[About this exercise] Look through the data below and return each line where "Resources" appears.

[Supplied information]
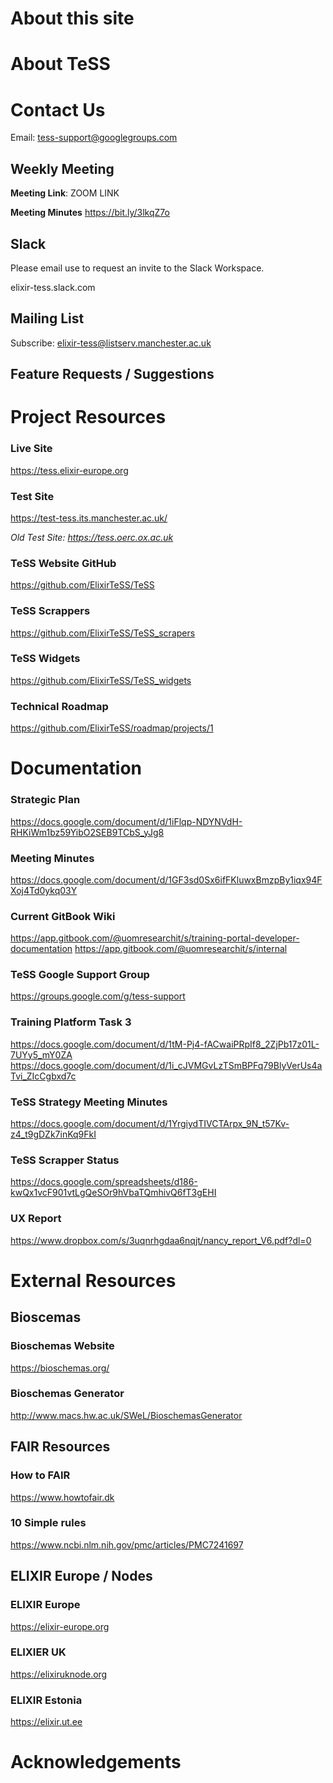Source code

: # About this site

# About TeSS

# Contact Us
Email: <tess-support@googlegroups.com>

## Weekly Meeting
**Meeting Link**: ZOOM LINK

**Meeting Minutes**
<https://bit.ly/3lkqZ7o>

## Slack
Please email use to request an invite to the Slack Workspace.

elixir-tess.slack.com
## Mailing List
Subscribe: [elixir-tess@listserv.manchester.ac.uk](mailto:elixir-tess@listserv.manchester.ac.uk?subject=subscribe) 

## Feature Requests / Suggestions

# Project Resources
### Live Site
<https://tess.elixir-europe.org>
### Test Site
<https://test-tess.its.manchester.ac.uk/>

*Old Test Site: <https://tess.oerc.ox.ac.uk>*

### TeSS Website GitHub
<https://github.com/ElixirTeSS/TeSS>
### TeSS Scrappers
<https://github.com/ElixirTeSS/TeSS_scrapers>
### TeSS Widgets
<https://github.com/ElixirTeSS/TeSS_widgets>
### Technical Roadmap
<https://github.com/ElixirTeSS/roadmap/projects/1>


# Documentation
### Strategic Plan
<https://docs.google.com/document/d/1iFlqp-NDYNVdH-RHKiWm1bz59YibO2SEB9TCbS_yJg8>

### Meeting Minutes
<https://docs.google.com/document/d/1GF3sd0Sx6ifFKluwxBmzpBy1iqx94FXoj4Td0ykq03Y>

### Current GitBook Wiki
<https://app.gitbook.com/@uomresearchit/s/training-portal-developer-documentation>
<https://app.gitbook.com/@uomresearchit/s/internal>

### TeSS Google Support Group
<https://groups.google.com/g/tess-support>

### Training Platform Task 3
<https://docs.google.com/document/d/1tM-Pj4-fACwaiPRpIf8_2ZjPb17z01L-7UYy5_mY0ZA>
<https://docs.google.com/document/d/1i_cJVMGvLzTSmBPFq79BlyVerUs4aTvi_ZIcCgbxd7c>

### TeSS Strategy Meeting Minutes
<https://docs.google.com/document/d/1YrgiydTIVCTArpx_9N_t57Kv-z4_t9gDZk7inKq9FkI>

### TeSS Scrapper Status
<https://docs.google.com/spreadsheets/d186-kwQx1vcF901vtLgQeSOr9hVbaTQmhivQ6fT3gEHI>

### UX Report
<https://www.dropbox.com/s/3uqnrhgdaa6nqjt/nancy_report_V6.pdf?dl=0>

# External Resources
## Bioscemas
### Bioschemas Website

<https://bioschemas.org/>

### Bioschemas Generator

<http://www.macs.hw.ac.uk/SWeL/BioschemasGenerator>

## FAIR Resources

### How to FAIR
<https://www.howtofair.dk>

### 10 Simple rules
<https://www.ncbi.nlm.nih.gov/pmc/articles/PMC7241697>

## ELIXIR Europe / Nodes
### ELIXIR Europe
<https://elixir-europe.org>

### ELIXIER UK
<https://elixiruknode.org>

### ELIXIR Estonia
<https://elixir.ut.ee>

# Acknowledgements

[Task response]
# Project Resources
# External Resources
## FAIR Resources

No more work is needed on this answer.